(NN&V Staff) – Assemblyman Ed Goedhart (R-Amargosa Valley) announced on Sunday that he is immediately adopting a new policy of not meeting with former legislative colleagues who become paid lobbyists within two years of the end of their legislative service in a voluntary effort to put a stop to Nevada’s revolving door of elected officials cashing in on their public service.
“The current controversy surrounding my Assembly colleague Moose Arberry, who only days ago resigned his seat after negotiating to become a paid lobbyist for Clark County judges while still a legislator, is exactly the sort of conflict of interest that causes voters to distrust all elected officials,” Goedhart said.
“So not only have I introduced a bill mandating a cooling off period of at least two years, preferably four, between the time a legislator leaves office and the time he is allowed to become a professional lobbyist, I intend to implement just such a ban voluntarily in my office effective immediately.”

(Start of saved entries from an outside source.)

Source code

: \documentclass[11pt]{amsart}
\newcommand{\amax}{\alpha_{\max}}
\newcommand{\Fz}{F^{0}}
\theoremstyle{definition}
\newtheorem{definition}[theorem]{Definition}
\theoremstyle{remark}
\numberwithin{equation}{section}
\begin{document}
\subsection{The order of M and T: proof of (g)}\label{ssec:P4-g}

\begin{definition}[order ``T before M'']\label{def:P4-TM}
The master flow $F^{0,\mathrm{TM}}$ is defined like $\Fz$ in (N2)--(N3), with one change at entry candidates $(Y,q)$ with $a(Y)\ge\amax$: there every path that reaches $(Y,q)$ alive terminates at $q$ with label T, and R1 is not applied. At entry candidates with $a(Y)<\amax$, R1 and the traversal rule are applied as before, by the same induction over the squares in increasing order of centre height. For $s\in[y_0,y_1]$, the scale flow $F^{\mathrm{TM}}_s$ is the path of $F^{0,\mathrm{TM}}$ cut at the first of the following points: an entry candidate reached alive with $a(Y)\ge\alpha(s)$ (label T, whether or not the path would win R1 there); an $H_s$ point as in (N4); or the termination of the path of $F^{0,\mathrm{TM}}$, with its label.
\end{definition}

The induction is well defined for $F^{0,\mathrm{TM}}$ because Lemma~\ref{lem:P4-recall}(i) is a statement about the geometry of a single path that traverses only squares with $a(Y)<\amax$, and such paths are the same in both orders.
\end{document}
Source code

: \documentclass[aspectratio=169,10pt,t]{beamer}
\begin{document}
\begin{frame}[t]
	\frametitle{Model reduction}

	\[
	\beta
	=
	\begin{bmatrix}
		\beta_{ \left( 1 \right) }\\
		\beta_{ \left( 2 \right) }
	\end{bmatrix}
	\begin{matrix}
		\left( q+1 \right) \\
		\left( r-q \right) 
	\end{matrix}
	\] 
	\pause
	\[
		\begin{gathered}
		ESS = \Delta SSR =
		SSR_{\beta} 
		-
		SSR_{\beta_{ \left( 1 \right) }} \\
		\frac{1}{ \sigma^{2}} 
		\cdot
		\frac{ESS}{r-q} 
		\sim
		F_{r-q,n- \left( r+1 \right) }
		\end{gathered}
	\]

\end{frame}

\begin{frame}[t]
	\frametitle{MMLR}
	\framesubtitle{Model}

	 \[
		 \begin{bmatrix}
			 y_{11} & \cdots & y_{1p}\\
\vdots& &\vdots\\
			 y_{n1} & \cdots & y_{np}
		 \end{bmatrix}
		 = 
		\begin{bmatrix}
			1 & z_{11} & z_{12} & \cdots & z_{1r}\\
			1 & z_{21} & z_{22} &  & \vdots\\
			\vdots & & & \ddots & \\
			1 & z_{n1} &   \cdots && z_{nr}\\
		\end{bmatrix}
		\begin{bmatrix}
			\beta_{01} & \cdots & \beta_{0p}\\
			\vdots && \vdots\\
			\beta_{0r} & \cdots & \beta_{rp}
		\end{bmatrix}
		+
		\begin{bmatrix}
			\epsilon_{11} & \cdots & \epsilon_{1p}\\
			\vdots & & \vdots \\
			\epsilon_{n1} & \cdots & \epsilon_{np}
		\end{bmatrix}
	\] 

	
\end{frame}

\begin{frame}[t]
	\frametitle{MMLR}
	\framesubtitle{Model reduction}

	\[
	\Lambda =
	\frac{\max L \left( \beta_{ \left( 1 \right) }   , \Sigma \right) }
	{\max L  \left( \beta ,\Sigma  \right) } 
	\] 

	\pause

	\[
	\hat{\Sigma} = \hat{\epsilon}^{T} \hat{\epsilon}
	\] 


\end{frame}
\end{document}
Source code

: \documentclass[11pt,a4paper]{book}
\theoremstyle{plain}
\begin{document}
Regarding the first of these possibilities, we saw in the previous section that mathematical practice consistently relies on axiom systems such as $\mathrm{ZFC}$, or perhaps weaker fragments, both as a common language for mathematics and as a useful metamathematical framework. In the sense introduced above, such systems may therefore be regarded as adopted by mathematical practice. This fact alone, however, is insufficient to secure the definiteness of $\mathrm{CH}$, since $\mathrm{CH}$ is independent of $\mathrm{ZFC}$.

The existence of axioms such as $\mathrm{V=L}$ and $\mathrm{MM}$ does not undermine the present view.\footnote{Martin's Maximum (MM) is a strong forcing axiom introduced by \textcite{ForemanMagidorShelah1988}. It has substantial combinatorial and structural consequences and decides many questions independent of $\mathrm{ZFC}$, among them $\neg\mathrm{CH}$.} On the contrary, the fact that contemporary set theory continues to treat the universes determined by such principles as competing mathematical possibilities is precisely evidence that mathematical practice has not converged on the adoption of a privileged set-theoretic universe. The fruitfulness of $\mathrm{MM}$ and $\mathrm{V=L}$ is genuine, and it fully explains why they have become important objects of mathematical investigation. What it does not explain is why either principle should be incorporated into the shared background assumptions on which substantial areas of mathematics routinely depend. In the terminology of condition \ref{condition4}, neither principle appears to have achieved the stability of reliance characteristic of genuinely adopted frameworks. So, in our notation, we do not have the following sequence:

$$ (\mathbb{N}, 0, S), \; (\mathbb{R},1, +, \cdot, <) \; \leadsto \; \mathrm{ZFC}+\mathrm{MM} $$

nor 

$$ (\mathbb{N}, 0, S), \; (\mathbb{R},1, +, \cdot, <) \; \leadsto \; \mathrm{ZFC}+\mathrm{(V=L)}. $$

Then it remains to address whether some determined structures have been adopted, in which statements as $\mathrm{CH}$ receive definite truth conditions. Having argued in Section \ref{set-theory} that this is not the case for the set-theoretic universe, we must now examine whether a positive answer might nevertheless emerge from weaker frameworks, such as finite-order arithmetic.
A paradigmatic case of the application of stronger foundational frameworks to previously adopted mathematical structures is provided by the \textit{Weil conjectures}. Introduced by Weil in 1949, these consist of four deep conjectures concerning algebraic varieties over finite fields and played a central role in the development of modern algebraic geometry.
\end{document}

Goedhart said his new policy would not only include Arberry, but also former Republican Nevada State Sen. Warren Hardy, who left office less than two years ago and now lobbies professionally for the Associated Builders and Contractors.
“I’m not saying I won’t meet with people, companies and associations who hire my former colleagues within the two year cooling off period,” Goedhart further explained. “I’m just saying they’re going to have to send a different lobbyist to speak with me, or they can contact me directly themselves.”
Goedhart noted he had already submitted an “anti-revolving door” BDR (bill draft request) for the 2011 session before the Arberry controversy became public last week. In addition, he said he was evaluating whether or not his new policy would also include former legislators who take unpaid positions as citizen lobbyists within a two-year period.
“I think advocating voluntarily for a cause or principle out of a genuine belief in that cause or principle is something different from being a hired gun in which you are benefiting financially,” Goedhart explained. “However, I also know that people who want to find a way to get around something will certainly try. So I’ll discuss this further with my constituents on the campaign trail this fall before making a final decision.”
(Ed Goedhart represents Nevada Assembly District 36, a rural district generally covering southern and middle Nevada.)